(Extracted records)
=== Section Start ===

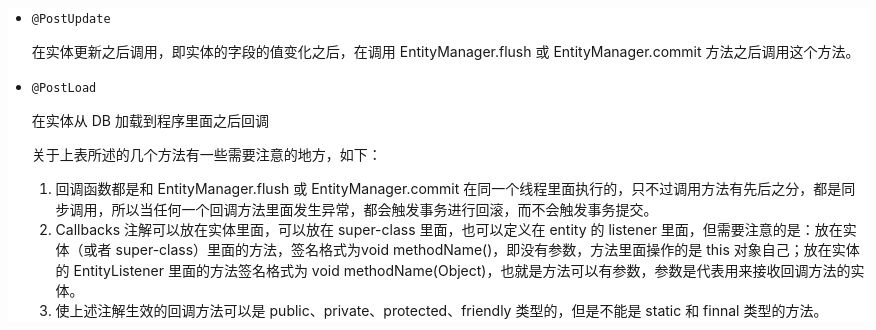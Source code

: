 - `@PostUpdate`

  在实体更新之后调用，即实体的字段的值变化之后，在调用 EntityManager.flush 或 EntityManager.commit 方法之后调用这个方法。

- `@PostLoad`

  在实体从 DB 加载到程序里面之后回调

  

  关于上表所述的⼏个⽅法有⼀些需要注意的地⽅，如下：

  1. 回调函数都是和 EntityManager.flush 或 EntityManager.commit 在同⼀个线程⾥⾯执⾏的，只不过调⽤⽅法有先后之分，都是同步调⽤，所以当任何⼀个回调⽅法⾥⾯发⽣异常，都会触发事务进⾏回滚，⽽不会触发事务提交。
  2. Callbacks 注解可以放在实体⾥⾯，可以放在 super-class ⾥⾯，也可以定义在 entity 的 listener ⾥⾯，但需要注意的是：放在实体（或者 super-class）⾥⾯的⽅法，签名格式为void methodName()，即没有参数，⽅法⾥⾯操作的是 this 对象⾃⼰；放在实体的 EntityListener ⾥⾯的⽅法签名格式为 void methodName(Object)，也就是⽅法可以有参数，参数是代表⽤来接收回调⽅法的实体。
  3. 使上述注解⽣效的回调⽅法可以是 public、private、protected、friendly 类型的，但是不能是 static 和 finnal 类型的⽅法。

=== Section End ===

What the task asks: Although the records contain pictures, the copy should consist of their text alone, reproduced exactly.

Expected answer:
Source code

: - `@PostUpdate`

  在实体更新之后调用，即实体的字段的值变化之后，在调用 EntityManager.flush 或 EntityManager.commit 方法之后调用这个方法。

- `@PostLoad`

  在实体从 DB 加载到程序里面之后回调

  

  关于上表所述的⼏个⽅法有⼀些需要注意的地⽅，如下：

  1. 回调函数都是和 EntityManager.flush 或 EntityManager.commit 在同⼀个线程⾥⾯执⾏的，只不过调⽤⽅法有先后之分，都是同步调⽤，所以当任何⼀个回调⽅法⾥⾯发⽣异常，都会触发事务进⾏回滚，⽽不会触发事务提交。
  2. Callbacks 注解可以放在实体⾥⾯，可以放在 super-class ⾥⾯，也可以定义在 entity 的 listener ⾥⾯，但需要注意的是：放在实体（或者 super-class）⾥⾯的⽅法，签名格式为void methodName()，即没有参数，⽅法⾥⾯操作的是 this 对象⾃⼰；放在实体的 EntityListener ⾥⾯的⽅法签名格式为 void methodName(Object)，也就是⽅法可以有参数，参数是代表⽤来接收回调⽅法的实体。
  3. 使上述注解⽣效的回调⽅法可以是 public、private、protected、friendly 类型的，但是不能是 static 和 finnal 类型的⽅法。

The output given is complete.